DESCRIPTION OF THE TASK: Among the entries, which lines carry the string "actions"? Copy every one.

INPUT FOR THIS TASK:
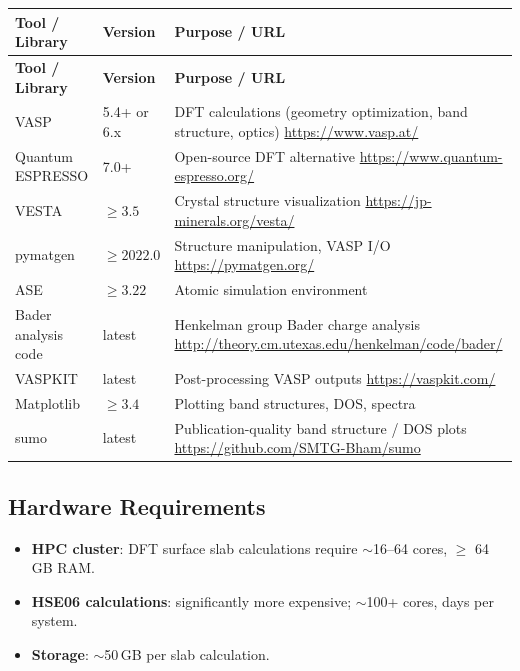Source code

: \documentclass[11pt,a4paper]{article}
\begin{document}
\begin{longtable}{p{4.5cm} p{2.5cm} p{6.5cm}}
\toprule
\textbf{Tool / Library} & \textbf{Version} & \textbf{Purpose / URL} \\
\midrule
\endfirsthead
\toprule
\textbf{Tool / Library} & \textbf{Version} & \textbf{Purpose / URL} \\
\midrule
\endhead
VASP & 5.4+ or 6.x & DFT calculations (geometry optimization, band structure, optics) \newline \url{https://www.vasp.at/} \\
\midrule
Quantum ESPRESSO & 7.0+ & Open-source DFT alternative \newline \url{https://www.quantum-espresso.org/} \\
\midrule
VESTA & $\geq 3.5$ & Crystal structure visualization \newline \url{https://jp-minerals.org/vesta/} \\
\midrule
pymatgen & $\geq 2022.0$ & Structure manipulation, VASP I/O \newline \url{https://pymatgen.org/} \\
\midrule
ASE & $\geq 3.22$ & Atomic simulation environment \\
\midrule
Bader analysis code & latest & Henkelman group Bader charge analysis \newline \url{http://theory.cm.utexas.edu/henkelman/code/bader/} \\
\midrule
VASPKIT & latest & Post-processing VASP outputs \newline \url{https://vaspkit.com/} \\
\midrule
Matplotlib & $\geq 3.4$ & Plotting band structures, DOS, spectra \\
\midrule
sumo & latest & Publication-quality band structure / DOS plots \newline \url{https://github.com/SMTG-Bham/sumo} \\
\bottomrule
\end{longtable}

\subsection{Hardware Requirements}
\begin{itemize}
  \item \textbf{HPC cluster}: DFT surface slab calculations require $\sim$16--64 cores, $\geq$ 64\,GB RAM.
  \item \textbf{HSE06 calculations}: significantly more expensive; $\sim$100+ cores, days per system.
  \item \textbf{Storage}: $\sim$50\,GB per slab calculation.
\end{itemize}
\end{document}
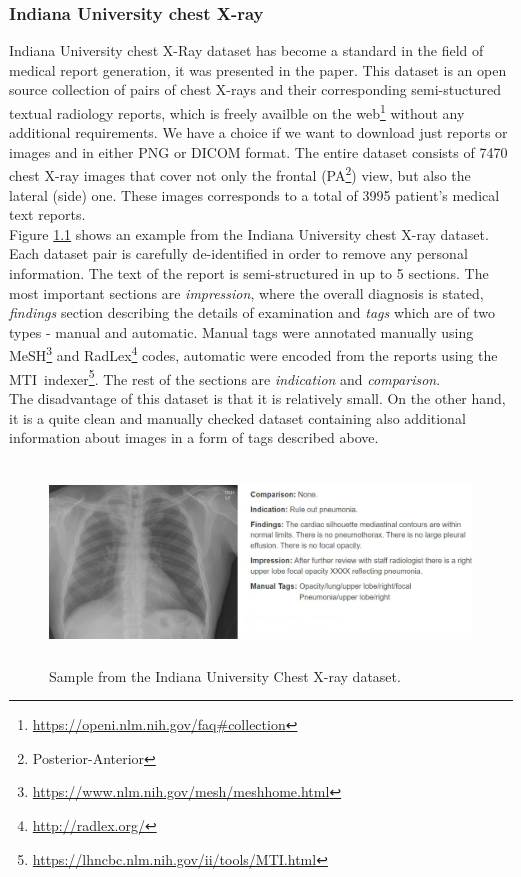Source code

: \subsubsection{Indiana University chest X-ray}
\label{sec:IUDataset}
Indiana University chest X-Ray dataset has become a standard in the field of medical report generation, it was presented in the \citet{10.1093/jamia/ocv080} paper. This dataset is an open source collection of pairs of chest X-rays and their corresponding semi-stuctured textual radiology reports, which is freely availble on the web\footnote[4]{\url{https://openi.nlm.nih.gov/faq\#collection}} without any additional requirements. We have a choice if we want to download just reports or images and in either PNG or DICOM format. The entire dataset consists of 7470 chest X-ray images that cover not only the frontal (PA\footnote[5]{Posterior-Anterior}) view, but also the lateral (side) one. These images corresponds to a total of 3995 patient's medical text reports.\\

Figure \hyperref[fig01:IUChestXRaySample]{1.1} shows an example from the Indiana University chest X-ray dataset. Each dataset pair is carefully de-identified in order to remove any personal information. The text of the report is semi-structured in up to 5 sections. The most important sections are \textit{impression}, where the overall diagnosis is stated, \textit{findings} section describing the details of examination and \textit{tags} which are of two types - manual and automatic. Manual tags were annotated manually using MeSH\footnote[6]{\url{https://www.nlm.nih.gov/mesh/meshhome.html}} and RadLex\footnote[7]{\url{http://radlex.org/}} codes, automatic were encoded from the reports using the MTI~indexer\footnote[8]{\url{https://lhncbc.nlm.nih.gov/ii/tools/MTI.html}}. The rest of the sections are \textit{indication} and \textit{comparison}.\\

The disadvantage of this dataset is that it is relatively small. On the other hand, it is a quite clean and manually checked dataset containing also additional information about images in a form of tags described above.

\begin{figure}[h]\centering
\includegraphics[width=145mm, height=53mm]{../img/IUChestXRaySample_CXR1728_IM-0479-1001}
\caption{Sample from the Indiana University Chest X-ray dataset.}
\label{fig01:IUChestXRaySample}
\end{figure}

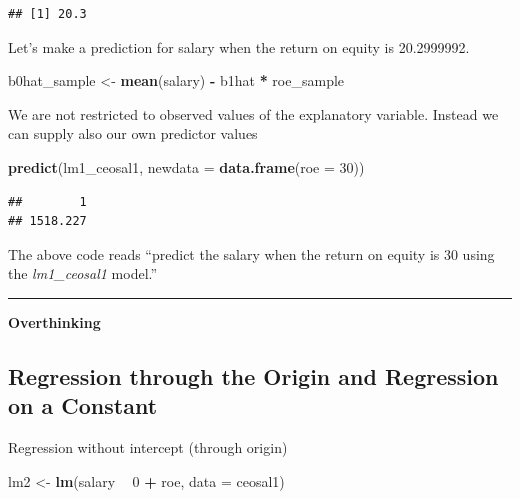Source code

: \documentclass[]{book}
\newenvironment{Shaded}{\begin{snugshade}}{\end{snugshade}}
\newcommand{\DataTypeTok}[1]{\textcolor[rgb]{0.13,0.29,0.53}{#1}}
\newcommand{\DecValTok}[1]{\textcolor[rgb]{0.00,0.00,0.81}{#1}}
\newcommand{\KeywordTok}[1]{\textcolor[rgb]{0.13,0.29,0.53}{\textbf{#1}}}
\newcommand{\NormalTok}[1]{#1}
\newcommand{\OperatorTok}[1]{\textcolor[rgb]{0.81,0.36,0.00}{\textbf{#1}}}
\newcommand{\StringTok}[1]{\textcolor[rgb]{0.31,0.60,0.02}{#1}}
\begin{document}
\begin{verbatim}
## [1] 20.3
\end{verbatim}

Let's make a prediction for salary when the return on equity is
20.2999992.

\begin{Shaded}
\begin{Highlighting}[]
\NormalTok{b0hat_sample <-}\StringTok{ }\KeywordTok{mean}\NormalTok{(salary) }\OperatorTok{-}\StringTok{ }\NormalTok{b1hat }\OperatorTok{*}\StringTok{ }\NormalTok{roe_sample }
\end{Highlighting}
\end{Shaded}

We are not restricted to observed values of the explanatory variable.
Instead we can supply also our own predictor values

\begin{Shaded}
\begin{Highlighting}[]
\KeywordTok{predict}\NormalTok{(lm1_ceosal1, }\DataTypeTok{newdata =} \KeywordTok{data.frame}\NormalTok{(}\DataTypeTok{roe =} \DecValTok{30}\NormalTok{))}
\end{Highlighting}
\end{Shaded}

\begin{verbatim}
##        1 
## 1518.227
\end{verbatim}

The above code reads ``predict the salary when the return on equity is
30 using the \emph{lm1\_ceosal1} model.''

\begin{center}\rule{0.5\linewidth}{\linethickness}\end{center}

\textbf{Overthinking}

\hypertarget{regression-through-the-origin-and-regression-on-a-constant}{%
\subsection{Regression through the Origin and Regression on a
Constant}\label{regression-through-the-origin-and-regression-on-a-constant}}

Regression without intercept (through origin)

\begin{Shaded}
\begin{Highlighting}[]
\NormalTok{lm2 <-}\StringTok{ }\KeywordTok{lm}\NormalTok{(salary }\OperatorTok{~}\StringTok{  }\DecValTok{0} \OperatorTok{+}\StringTok{ }\NormalTok{roe, }\DataTypeTok{data =}\NormalTok{ ceosal1)}
\end{Highlighting}
\end{Shaded}
\end{document}
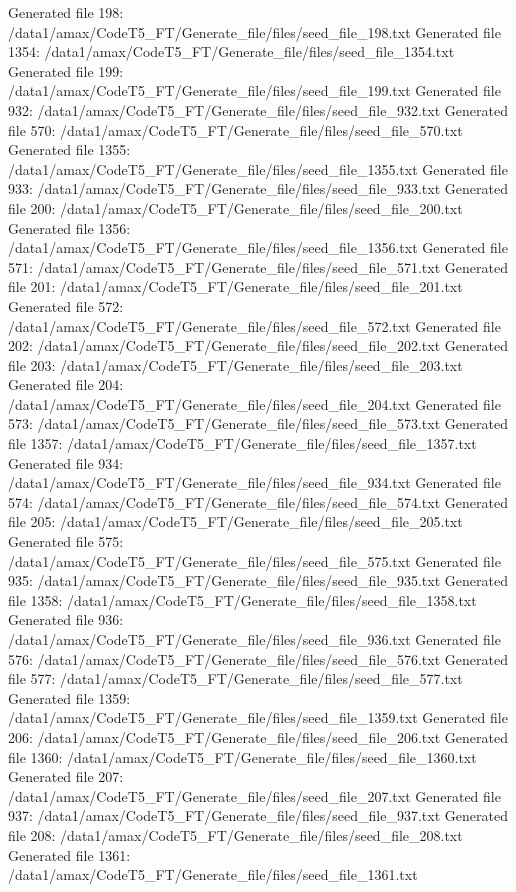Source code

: Generated file 198: /data1/amax/CodeT5_FT/Generate_file/files/seed_file_198.txt
Generated file 1354: /data1/amax/CodeT5_FT/Generate_file/files/seed_file_1354.txt
Generated file 199: /data1/amax/CodeT5_FT/Generate_file/files/seed_file_199.txt
Generated file 932: /data1/amax/CodeT5_FT/Generate_file/files/seed_file_932.txt
Generated file 570: /data1/amax/CodeT5_FT/Generate_file/files/seed_file_570.txt
Generated file 1355: /data1/amax/CodeT5_FT/Generate_file/files/seed_file_1355.txt
Generated file 933: /data1/amax/CodeT5_FT/Generate_file/files/seed_file_933.txt
Generated file 200: /data1/amax/CodeT5_FT/Generate_file/files/seed_file_200.txt
Generated file 1356: /data1/amax/CodeT5_FT/Generate_file/files/seed_file_1356.txt
Generated file 571: /data1/amax/CodeT5_FT/Generate_file/files/seed_file_571.txt
Generated file 201: /data1/amax/CodeT5_FT/Generate_file/files/seed_file_201.txt
Generated file 572: /data1/amax/CodeT5_FT/Generate_file/files/seed_file_572.txt
Generated file 202: /data1/amax/CodeT5_FT/Generate_file/files/seed_file_202.txt
Generated file 203: /data1/amax/CodeT5_FT/Generate_file/files/seed_file_203.txt
Generated file 204: /data1/amax/CodeT5_FT/Generate_file/files/seed_file_204.txt
Generated file 573: /data1/amax/CodeT5_FT/Generate_file/files/seed_file_573.txt
Generated file 1357: /data1/amax/CodeT5_FT/Generate_file/files/seed_file_1357.txt
Generated file 934: /data1/amax/CodeT5_FT/Generate_file/files/seed_file_934.txt
Generated file 574: /data1/amax/CodeT5_FT/Generate_file/files/seed_file_574.txt
Generated file 205: /data1/amax/CodeT5_FT/Generate_file/files/seed_file_205.txt
Generated file 575: /data1/amax/CodeT5_FT/Generate_file/files/seed_file_575.txt
Generated file 935: /data1/amax/CodeT5_FT/Generate_file/files/seed_file_935.txt
Generated file 1358: /data1/amax/CodeT5_FT/Generate_file/files/seed_file_1358.txt
Generated file 936: /data1/amax/CodeT5_FT/Generate_file/files/seed_file_936.txt
Generated file 576: /data1/amax/CodeT5_FT/Generate_file/files/seed_file_576.txt
Generated file 577: /data1/amax/CodeT5_FT/Generate_file/files/seed_file_577.txt
Generated file 1359: /data1/amax/CodeT5_FT/Generate_file/files/seed_file_1359.txt
Generated file 206: /data1/amax/CodeT5_FT/Generate_file/files/seed_file_206.txt
Generated file 1360: /data1/amax/CodeT5_FT/Generate_file/files/seed_file_1360.txt
Generated file 207: /data1/amax/CodeT5_FT/Generate_file/files/seed_file_207.txt
Generated file 937: /data1/amax/CodeT5_FT/Generate_file/files/seed_file_937.txt
Generated file 208: /data1/amax/CodeT5_FT/Generate_file/files/seed_file_208.txt
Generated file 1361: /data1/amax/CodeT5_FT/Generate_file/files/seed_file_1361.txt
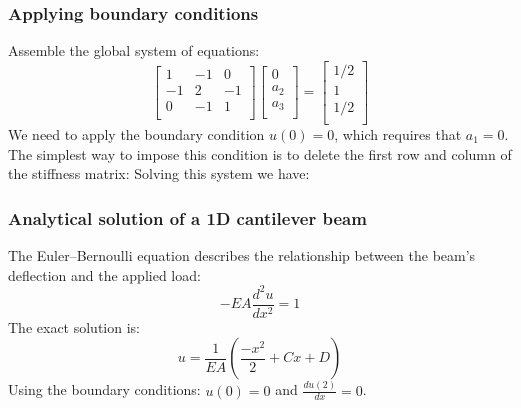 \documentclass[notes]{beamer}
\begin{document}
\begin{frame}
\frametitle{Applying boundary conditions}
Assemble the global system of equations:
\begin{equation*}
\begin{bmatrix}
1 & -1 &  0  \\
-1 &  2 & -1 \\
0 & -1 &  1 \\ 
\end{bmatrix}
\begin{bmatrix}
0 \\
a_2 \\
a_3 \\
\end{bmatrix} = %
\begin{bmatrix}
1/2 \\
1 \\
1/2 \\
\end{bmatrix}
\end{equation*}
We need to apply the boundary condition $u(0) = 0$, which requires that $a_1 = 0$. The
simplest way to impose this condition is to delete the first row and column of the
stiffness matrix:
Solving this system we have: 
\end{frame}

\begin{frame}
\frametitle{Analytical solution of a 1D cantilever beam}
The Euler–Bernoulli equation describes the relationship between the beam's deflection and the applied load:
\begin{equation*}
	-EA\frac{d^2u}{dx^2} = 1
\end{equation*}
The exact solution is:
\begin{equation*}
	u = \frac{1}{EA}(\frac{-x^2}{2} + Cx + D)
\end{equation*}
Using the boundary conditions: $u(0) = 0$ and $\frac{du(2)}{dx} = 0$. 
\end{frame}
\end{document}
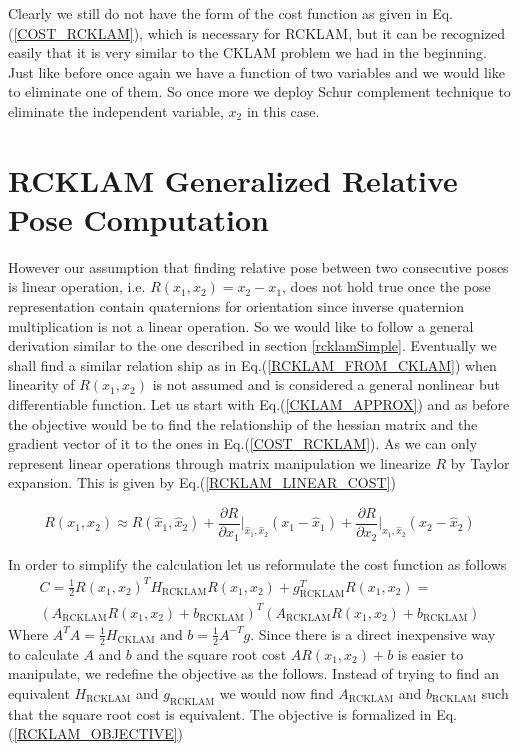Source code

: Clearly we still do not have the form of the cost function as given in Eq.(\ref{COST_RCKLAM}), which is necessary for RCKLAM, but it can be recognized easily that it is very similar to the CKLAM problem we had in the beginning. Just like before once again we have a function of two variables and we would like to eliminate one of them. So once more we deploy Schur complement technique to eliminate the independent variable, $x_2$ in this case.

\section{RCKLAM Generalized Relative Pose Computation}
However our assumption that finding relative pose between two consecutive poses is linear operation, i.e. $R(x_1, x_2) = x_2 - x_1$, does not hold true once the pose representation contain quaternions for orientation since inverse quaternion multiplication is not a linear operation. So we would like to follow a general derivation similar to the one described in section \ref{rcklamSimple}. Eventually we shall find a similar relation ship as in Eq.(\ref{RCKLAM_FROM_CKLAM}) when linearity of $R(x_1, x_2)$ is not assumed and is considered a general nonlinear but differentiable function. Let us start with Eq.(\ref{CKLAM_APPROX}) and as before the objective would be to find the relationship of the hessian matrix and the gradient vector of it to the ones in Eq.(\ref{COST_RCKLAM}). As we can only represent linear operations through matrix manipulation we linearize $R$ by Taylor expansion. This is given by Eq.(\ref{RCKLAM_LINEAR_COST})

\begin{equation}
  R(x_1, x_2) \approx R(\hat x_1, \hat x_2) + \frac{\partial R} {\partial x_1}\biggr\rvert_{\hat x_1, \hat x_2} (x_1 - \hat x_1)+ \frac{\partial R} {\partial x_2}\biggr\rvert_{\hat x_1, \hat x_2} (x_2 - \hat x_2)
	\label{RCKLAM_LINEAR_COST}
\end{equation}

In order to simplify the calculation let us reformulate the cost function as follows
\begin{equation}
  \begin{split}
    C = \frac{1}{2}R(x_1, x_2)^TH_\mathrm{RCKLAM}R(x_1, x_2) + g_\mathrm{RCKLAM}^TR(x_1, x_2) = \\ (A_\mathrm{RCKLAM}R(x_1, x_2) + b_\mathrm{RCKLAM})^T(A_\mathrm{RCKLAM}R(x_1, x_2) + b_\mathrm{RCKLAM})
    \label{COST_RCKLAM_FACTORIZED}
    \end{split}
\end{equation}
 Where $A^TA = \frac{1}{2}H_\mathrm{CKLAM}$ and $b = \frac{1}{2} A^{-T}g$. Since there is a direct inexpensive way to calculate $A$ and $b$ and the square root cost $AR(x_1, x_2) + b$ is easier to manipulate, we redefine the objective as the follows. Instead of trying to find an equivalent $H_\mathrm{RCKLAM}$ and $g_\mathrm{RCKLAM}$ we would now find $A_\mathrm{RCKLAM}$ and $b_\mathrm{RCKLAM}$ such that the square root cost is equivalent. The objective is formalized in Eq.(\ref{RCKLAM_OBJECTIVE})

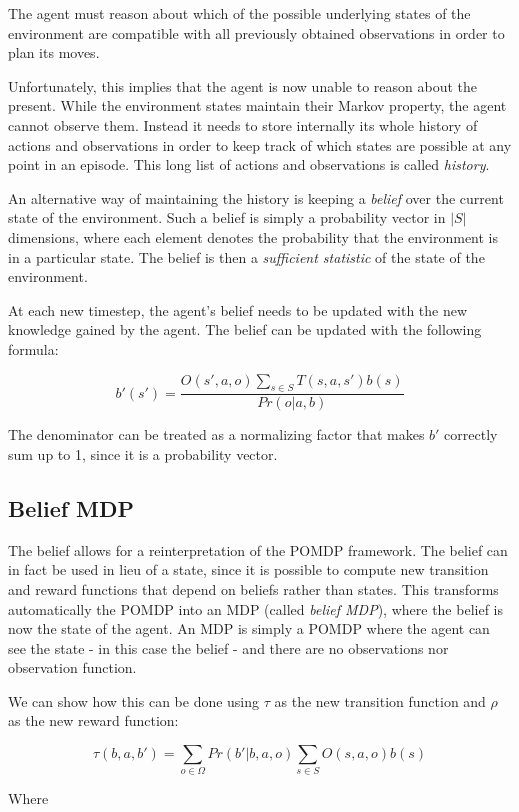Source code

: The agent must reason about which of the possible underlying states of the environment are
compatible with all previously obtained observations in order to plan its moves.

Unfortunately, this implies that the agent is now unable to reason about the present. While the
environment states maintain their Markov property, the agent cannot observe them. Instead it needs
to store internally its whole history of actions and observations in order to keep track of which
states are possible at any point in an episode. This long list of actions and observations is called
\textit{history}.

An alternative way of maintaining the history is keeping a \textit{belief} over the current state of
the environment. Such a belief is simply a probability vector in $|S|$ dimensions, where each
element denotes the probability that the environment is in a particular state. The belief is then a
\textit{sufficient statistic} of the state of the environment.

At each new timestep, the agent's belief needs to be updated with the new knowledge gained by the
agent. The belief can be updated with the following formula:

\[ b'(s') = \frac{O(s', a, o)\sum_{s\in S}T(s,a,s')b(s)}{Pr(o|a,b)} \]

The denominator can be treated as a normalizing factor that makes $b'$ correctly sum up to 1, since
it is a probability vector.

\subsection{Belief MDP}

The belief allows for a reinterpretation of the POMDP framework. The belief can in fact be used in
lieu of a state, since it is possible to compute new transition and reward functions that depend on
beliefs rather than states. This transforms automatically the POMDP into an MDP (called
\textit{belief MDP}), where the belief is now the state of the agent. An MDP is simply a POMDP where
the agent can see the state - in this case the belief - and there are no observations nor
observation function.

We can show how this can be done using $\tau$ as the new transition function and $\rho$ as the new
reward function:

\[ \tau(b,a,b') = \sum_{o\in \Omega} Pr(b' | b, a, o) \sum_{s\in S} O(s,a,o) b(s) \]

Where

RESULT:
to store internally its whole history of actions and observations in order to keep track of which
states are possible at any point in an episode. This long list of actions and observations is called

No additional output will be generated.